**** AVAILABLE DATA

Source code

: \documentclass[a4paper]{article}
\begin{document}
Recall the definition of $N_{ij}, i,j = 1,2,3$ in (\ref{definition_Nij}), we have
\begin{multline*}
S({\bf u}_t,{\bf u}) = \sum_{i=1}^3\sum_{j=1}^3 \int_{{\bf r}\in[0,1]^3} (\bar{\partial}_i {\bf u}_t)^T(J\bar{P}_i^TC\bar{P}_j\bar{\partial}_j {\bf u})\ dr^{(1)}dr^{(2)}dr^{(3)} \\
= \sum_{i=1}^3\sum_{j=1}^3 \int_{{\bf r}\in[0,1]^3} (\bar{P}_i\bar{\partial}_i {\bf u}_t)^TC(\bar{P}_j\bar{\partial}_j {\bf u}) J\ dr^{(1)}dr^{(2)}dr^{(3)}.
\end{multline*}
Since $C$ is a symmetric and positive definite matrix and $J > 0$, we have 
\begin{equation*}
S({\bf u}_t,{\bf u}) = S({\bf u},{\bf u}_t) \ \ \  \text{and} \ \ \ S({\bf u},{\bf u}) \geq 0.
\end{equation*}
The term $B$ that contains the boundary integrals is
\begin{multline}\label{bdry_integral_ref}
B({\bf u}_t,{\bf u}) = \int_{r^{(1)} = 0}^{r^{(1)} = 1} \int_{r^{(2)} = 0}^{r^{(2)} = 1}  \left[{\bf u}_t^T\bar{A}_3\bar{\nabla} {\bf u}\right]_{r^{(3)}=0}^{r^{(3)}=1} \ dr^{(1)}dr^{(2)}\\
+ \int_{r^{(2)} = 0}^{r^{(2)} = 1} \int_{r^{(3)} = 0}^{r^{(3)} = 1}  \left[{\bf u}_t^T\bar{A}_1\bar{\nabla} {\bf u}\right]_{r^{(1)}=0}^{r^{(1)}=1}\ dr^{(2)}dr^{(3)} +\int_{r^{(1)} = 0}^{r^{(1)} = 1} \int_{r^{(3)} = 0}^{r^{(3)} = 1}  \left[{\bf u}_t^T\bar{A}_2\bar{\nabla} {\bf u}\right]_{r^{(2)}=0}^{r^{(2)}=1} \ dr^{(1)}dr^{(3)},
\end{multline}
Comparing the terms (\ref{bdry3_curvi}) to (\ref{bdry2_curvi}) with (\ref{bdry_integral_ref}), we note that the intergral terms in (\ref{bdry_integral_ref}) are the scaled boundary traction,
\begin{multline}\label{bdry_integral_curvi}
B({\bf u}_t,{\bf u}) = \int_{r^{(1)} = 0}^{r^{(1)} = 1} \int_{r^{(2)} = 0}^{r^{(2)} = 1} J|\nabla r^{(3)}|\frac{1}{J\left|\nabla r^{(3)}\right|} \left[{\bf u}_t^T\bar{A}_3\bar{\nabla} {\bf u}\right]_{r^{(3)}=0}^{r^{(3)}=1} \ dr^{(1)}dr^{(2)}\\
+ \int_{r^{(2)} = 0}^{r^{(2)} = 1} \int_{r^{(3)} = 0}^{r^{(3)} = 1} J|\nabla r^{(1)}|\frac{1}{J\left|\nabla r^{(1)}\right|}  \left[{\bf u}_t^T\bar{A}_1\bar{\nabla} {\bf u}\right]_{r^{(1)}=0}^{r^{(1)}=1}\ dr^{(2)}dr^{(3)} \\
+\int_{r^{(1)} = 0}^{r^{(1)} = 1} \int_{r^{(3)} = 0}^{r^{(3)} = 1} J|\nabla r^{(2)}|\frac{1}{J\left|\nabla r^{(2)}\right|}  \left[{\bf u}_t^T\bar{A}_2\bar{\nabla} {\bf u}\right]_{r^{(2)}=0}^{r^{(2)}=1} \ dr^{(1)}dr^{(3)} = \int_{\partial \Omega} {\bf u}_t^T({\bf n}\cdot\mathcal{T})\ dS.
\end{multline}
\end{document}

********

EXERCISE DETAILS —
Output the entire listing exactly as it appears above.

REPLY TO THE EXERCISE —
Source code

: \documentclass[a4paper]{article}
\begin{document}
Recall the definition of $N_{ij}, i,j = 1,2,3$ in (\ref{definition_Nij}), we have
\begin{multline*}
S({\bf u}_t,{\bf u}) = \sum_{i=1}^3\sum_{j=1}^3 \int_{{\bf r}\in[0,1]^3} (\bar{\partial}_i {\bf u}_t)^T(J\bar{P}_i^TC\bar{P}_j\bar{\partial}_j {\bf u})\ dr^{(1)}dr^{(2)}dr^{(3)} \\
= \sum_{i=1}^3\sum_{j=1}^3 \int_{{\bf r}\in[0,1]^3} (\bar{P}_i\bar{\partial}_i {\bf u}_t)^TC(\bar{P}_j\bar{\partial}_j {\bf u}) J\ dr^{(1)}dr^{(2)}dr^{(3)}.
\end{multline*}
Since $C$ is a symmetric and positive definite matrix and $J > 0$, we have 
\begin{equation*}
S({\bf u}_t,{\bf u}) = S({\bf u},{\bf u}_t) \ \ \  \text{and} \ \ \ S({\bf u},{\bf u}) \geq 0.
\end{equation*}
The term $B$ that contains the boundary integrals is
\begin{multline}\label{bdry_integral_ref}
B({\bf u}_t,{\bf u}) = \int_{r^{(1)} = 0}^{r^{(1)} = 1} \int_{r^{(2)} = 0}^{r^{(2)} = 1}  \left[{\bf u}_t^T\bar{A}_3\bar{\nabla} {\bf u}\right]_{r^{(3)}=0}^{r^{(3)}=1} \ dr^{(1)}dr^{(2)}\\
+ \int_{r^{(2)} = 0}^{r^{(2)} = 1} \int_{r^{(3)} = 0}^{r^{(3)} = 1}  \left[{\bf u}_t^T\bar{A}_1\bar{\nabla} {\bf u}\right]_{r^{(1)}=0}^{r^{(1)}=1}\ dr^{(2)}dr^{(3)} +\int_{r^{(1)} = 0}^{r^{(1)} = 1} \int_{r^{(3)} = 0}^{r^{(3)} = 1}  \left[{\bf u}_t^T\bar{A}_2\bar{\nabla} {\bf u}\right]_{r^{(2)}=0}^{r^{(2)}=1} \ dr^{(1)}dr^{(3)},
\end{multline}
Comparing the terms (\ref{bdry3_curvi}) to (\ref{bdry2_curvi}) with (\ref{bdry_integral_ref}), we note that the intergral terms in (\ref{bdry_integral_ref}) are the scaled boundary traction,
\begin{multline}\label{bdry_integral_curvi}
B({\bf u}_t,{\bf u}) = \int_{r^{(1)} = 0}^{r^{(1)} = 1} \int_{r^{(2)} = 0}^{r^{(2)} = 1} J|\nabla r^{(3)}|\frac{1}{J\left|\nabla r^{(3)}\right|} \left[{\bf u}_t^T\bar{A}_3\bar{\nabla} {\bf u}\right]_{r^{(3)}=0}^{r^{(3)}=1} \ dr^{(1)}dr^{(2)}\\
+ \int_{r^{(2)} = 0}^{r^{(2)} = 1} \int_{r^{(3)} = 0}^{r^{(3)} = 1} J|\nabla r^{(1)}|\frac{1}{J\left|\nabla r^{(1)}\right|}  \left[{\bf u}_t^T\bar{A}_1\bar{\nabla} {\bf u}\right]_{r^{(1)}=0}^{r^{(1)}=1}\ dr^{(2)}dr^{(3)} \\
+\int_{r^{(1)} = 0}^{r^{(1)} = 1} \int_{r^{(3)} = 0}^{r^{(3)} = 1} J|\nabla r^{(2)}|\frac{1}{J\left|\nabla r^{(2)}\right|}  \left[{\bf u}_t^T\bar{A}_2\bar{\nabla} {\bf u}\right]_{r^{(2)}=0}^{r^{(2)}=1} \ dr^{(1)}dr^{(3)} = \int_{\partial \Omega} {\bf u}_t^T({\bf n}\cdot\mathcal{T})\ dS.
\end{multline}
\end{document}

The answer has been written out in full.